Plaintiff's argument in support of his underlying challenge to the Commissioner's decision alleged, inter alia, that the ALJ erred in relying on the testimony of the vocational expert (“VE”) that a significant number of jobs existed in the national economy which Plaintiff could perform. (Dkt. No. 9 at 16-17.) More specifically, Plaintiff argued that the position of document preparer is obsolete and the other two positions listed by the VE-food and beverage order clerk and charge account clerk-did not establish the existence of jobs in significant numbers in the national economy. (Id.) The Commissioner countered that the case cited by Plaintiff in support of his assertion that the position of document preparer is obsolete (Sena v. Berryhill, 17-CV-0912, 2018 WL 3854771, at *16 (D. Conn. Aug. 14, 2018)) did not find that the position was obsolete, and instead merely held that the position was performed differently but even in its newer version, the document preparer position was sill performed at the sedentary exertional level. (Dkt. No. 13 at 25-26.)
As my decision reflects, this was a close case, and the issue presented was one in which reasonable minds could differ. That is reflected by the following excerpt from my decision, which granted Plaintiff judgment on the pleadings:
However, it must be noted that neither the ALJ nor Plaintiff's counsel questioned the VE on the reliability of his job figures during his testimony, despite the availability of cross-examination. (T. 105-108.) Defendant thus argues that the ALJ could reasonably rely on the VE's testimony as presented during the hearing, and had no duty to further develop the record regarding the number of available positions, because plaintiff failed to object or otherwise challenge the VE's testimony on this point. Indeed, in certain cases, courts have accepted this argument and rejected a request for remand.
However, this court notes that in Zacharopoulos, the most analogous case, the ALJ had already identified substantial evidence that the plaintiff could
perform their prior work, and only reached an “alternative holding” that the individual could also perform the document preparer position, so remand was unnecessary. In this case, the ALJ found that Plaintiff could not perform his prior employment, and the almost certainly obsolete document preparer position is the only representative position that the VE testimony suggested was available in anything close to a significant number of jobs.(Dkt. No. 14 at 24-25 [internal citations omitted].) In light of this finding, I specifically remanded the matter, not having found persuasive evidence of disability, without a directed finding of disability to determine whether there are jobs that exist in significant numbers that Plaintiff can perform.

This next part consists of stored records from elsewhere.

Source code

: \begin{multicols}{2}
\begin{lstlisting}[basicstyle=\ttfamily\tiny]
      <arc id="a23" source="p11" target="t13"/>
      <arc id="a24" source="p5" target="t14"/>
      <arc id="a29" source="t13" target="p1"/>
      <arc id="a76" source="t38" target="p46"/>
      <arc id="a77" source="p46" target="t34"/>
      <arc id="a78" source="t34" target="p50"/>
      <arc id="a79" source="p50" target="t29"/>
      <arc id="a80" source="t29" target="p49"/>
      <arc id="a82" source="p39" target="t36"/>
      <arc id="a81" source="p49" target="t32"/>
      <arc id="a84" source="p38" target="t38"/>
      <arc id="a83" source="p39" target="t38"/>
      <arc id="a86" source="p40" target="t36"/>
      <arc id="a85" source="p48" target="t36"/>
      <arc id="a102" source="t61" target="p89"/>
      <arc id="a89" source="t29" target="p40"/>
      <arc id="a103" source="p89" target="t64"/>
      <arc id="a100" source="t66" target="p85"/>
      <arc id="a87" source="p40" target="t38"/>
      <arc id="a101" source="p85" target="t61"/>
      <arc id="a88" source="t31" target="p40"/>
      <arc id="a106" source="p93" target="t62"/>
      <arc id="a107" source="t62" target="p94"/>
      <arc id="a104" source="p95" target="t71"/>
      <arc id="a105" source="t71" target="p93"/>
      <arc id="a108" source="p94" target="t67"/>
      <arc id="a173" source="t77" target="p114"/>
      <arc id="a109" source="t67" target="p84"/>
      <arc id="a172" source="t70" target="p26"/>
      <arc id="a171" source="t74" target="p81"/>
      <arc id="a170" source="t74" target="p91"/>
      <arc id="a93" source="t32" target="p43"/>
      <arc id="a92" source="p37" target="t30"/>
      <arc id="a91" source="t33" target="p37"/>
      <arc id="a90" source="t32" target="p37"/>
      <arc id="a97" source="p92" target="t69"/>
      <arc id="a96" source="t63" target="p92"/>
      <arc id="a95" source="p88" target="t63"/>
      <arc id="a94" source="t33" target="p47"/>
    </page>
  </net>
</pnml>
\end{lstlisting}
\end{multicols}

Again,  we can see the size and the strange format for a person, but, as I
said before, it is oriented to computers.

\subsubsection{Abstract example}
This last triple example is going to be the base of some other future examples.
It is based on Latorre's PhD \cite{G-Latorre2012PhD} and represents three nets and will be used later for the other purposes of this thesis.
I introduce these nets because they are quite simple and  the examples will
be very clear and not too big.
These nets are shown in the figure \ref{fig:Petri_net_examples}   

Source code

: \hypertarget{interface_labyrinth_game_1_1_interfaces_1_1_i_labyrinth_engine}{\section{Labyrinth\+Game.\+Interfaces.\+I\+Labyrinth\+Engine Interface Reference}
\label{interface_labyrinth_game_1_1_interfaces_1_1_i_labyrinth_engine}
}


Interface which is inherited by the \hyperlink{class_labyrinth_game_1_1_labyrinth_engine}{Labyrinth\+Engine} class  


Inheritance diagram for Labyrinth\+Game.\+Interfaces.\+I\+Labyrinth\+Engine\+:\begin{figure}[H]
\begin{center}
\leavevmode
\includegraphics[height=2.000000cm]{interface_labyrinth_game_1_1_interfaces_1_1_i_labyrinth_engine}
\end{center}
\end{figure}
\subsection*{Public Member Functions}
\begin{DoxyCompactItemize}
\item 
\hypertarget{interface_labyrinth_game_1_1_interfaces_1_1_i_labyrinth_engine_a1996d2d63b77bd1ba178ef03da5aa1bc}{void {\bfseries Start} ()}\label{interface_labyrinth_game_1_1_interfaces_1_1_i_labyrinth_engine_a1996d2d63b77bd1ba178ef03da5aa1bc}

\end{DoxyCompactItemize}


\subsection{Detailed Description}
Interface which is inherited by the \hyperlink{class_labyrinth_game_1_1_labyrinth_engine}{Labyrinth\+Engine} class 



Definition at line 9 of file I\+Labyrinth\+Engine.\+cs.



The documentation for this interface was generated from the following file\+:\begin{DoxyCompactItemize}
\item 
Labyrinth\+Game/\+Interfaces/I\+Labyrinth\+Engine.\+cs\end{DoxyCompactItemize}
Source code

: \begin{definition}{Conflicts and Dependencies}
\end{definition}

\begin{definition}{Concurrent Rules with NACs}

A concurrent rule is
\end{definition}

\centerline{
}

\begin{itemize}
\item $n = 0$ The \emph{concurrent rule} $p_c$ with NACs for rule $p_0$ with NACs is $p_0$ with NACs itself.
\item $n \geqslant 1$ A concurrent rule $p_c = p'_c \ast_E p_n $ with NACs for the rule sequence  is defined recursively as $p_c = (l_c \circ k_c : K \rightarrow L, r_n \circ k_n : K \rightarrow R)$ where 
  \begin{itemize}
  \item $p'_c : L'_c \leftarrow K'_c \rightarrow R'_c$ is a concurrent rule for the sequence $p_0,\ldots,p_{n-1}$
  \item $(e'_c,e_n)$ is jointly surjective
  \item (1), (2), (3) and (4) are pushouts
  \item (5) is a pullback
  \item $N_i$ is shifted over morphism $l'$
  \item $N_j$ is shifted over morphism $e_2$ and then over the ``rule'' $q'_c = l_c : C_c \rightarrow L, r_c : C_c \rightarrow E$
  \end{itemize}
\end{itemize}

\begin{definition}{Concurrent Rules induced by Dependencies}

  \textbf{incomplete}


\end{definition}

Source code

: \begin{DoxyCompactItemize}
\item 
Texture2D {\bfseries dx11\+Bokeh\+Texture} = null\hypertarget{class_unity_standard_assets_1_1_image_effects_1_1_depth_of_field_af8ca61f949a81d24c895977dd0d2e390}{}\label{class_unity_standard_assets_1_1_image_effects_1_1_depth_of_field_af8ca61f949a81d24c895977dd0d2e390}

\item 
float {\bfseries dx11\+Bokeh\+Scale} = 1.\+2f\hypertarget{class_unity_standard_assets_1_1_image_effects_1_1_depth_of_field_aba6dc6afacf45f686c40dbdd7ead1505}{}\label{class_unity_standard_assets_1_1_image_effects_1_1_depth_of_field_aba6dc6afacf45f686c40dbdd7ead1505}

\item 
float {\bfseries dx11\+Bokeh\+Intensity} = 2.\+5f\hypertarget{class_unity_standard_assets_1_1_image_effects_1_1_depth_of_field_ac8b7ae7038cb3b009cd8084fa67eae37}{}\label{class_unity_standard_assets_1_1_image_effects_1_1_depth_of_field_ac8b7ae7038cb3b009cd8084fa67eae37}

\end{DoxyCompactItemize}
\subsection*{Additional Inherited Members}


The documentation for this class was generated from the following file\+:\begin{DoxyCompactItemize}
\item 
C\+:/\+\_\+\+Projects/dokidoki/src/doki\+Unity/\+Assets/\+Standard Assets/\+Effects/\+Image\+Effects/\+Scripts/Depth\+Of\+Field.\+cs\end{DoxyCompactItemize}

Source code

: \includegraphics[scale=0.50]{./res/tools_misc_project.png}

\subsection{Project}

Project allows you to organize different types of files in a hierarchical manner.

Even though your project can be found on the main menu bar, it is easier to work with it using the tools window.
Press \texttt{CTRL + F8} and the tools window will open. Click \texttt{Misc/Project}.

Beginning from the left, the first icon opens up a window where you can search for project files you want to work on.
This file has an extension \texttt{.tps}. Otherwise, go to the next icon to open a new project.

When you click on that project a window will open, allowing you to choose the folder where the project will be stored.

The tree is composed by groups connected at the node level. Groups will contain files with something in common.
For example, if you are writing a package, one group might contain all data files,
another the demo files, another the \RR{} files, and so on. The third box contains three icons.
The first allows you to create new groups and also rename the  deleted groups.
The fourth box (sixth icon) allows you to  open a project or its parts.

In addition, as Defendant argues in her opposition to Plaintiff's pending motion, the two cases I primarily relied upon-within the Second Circuit-in concluding that the document preparer position was obsolete were decided after Defendant filed her responsive brief on January 22, 2021. (Dkt. No. 17 at 4-5 [citing Zacharopoulos v. Saul, 19-CV-5075, 2021 WL 235630, at *8 (E.D.N.Y. Jan. 25, 2021); Kiiroja v. Comm'r of Soc. Sec., 20-CV-0078, 2021 WL 934100, at *1-2 (E.D.N.Y. Mar. 11, 2021)).
Based on the foregoing, I conclude that the government's position in this matter was substantially justified, and that Plaintiff is therefore ineligible for the EAJA fee award sought now.
ACCORDINGLY, it is
ORDERED that Plaintiff's application for an award of attorneys' fees under the EAJA (Dkt. No. 16) is DENIED in all respects.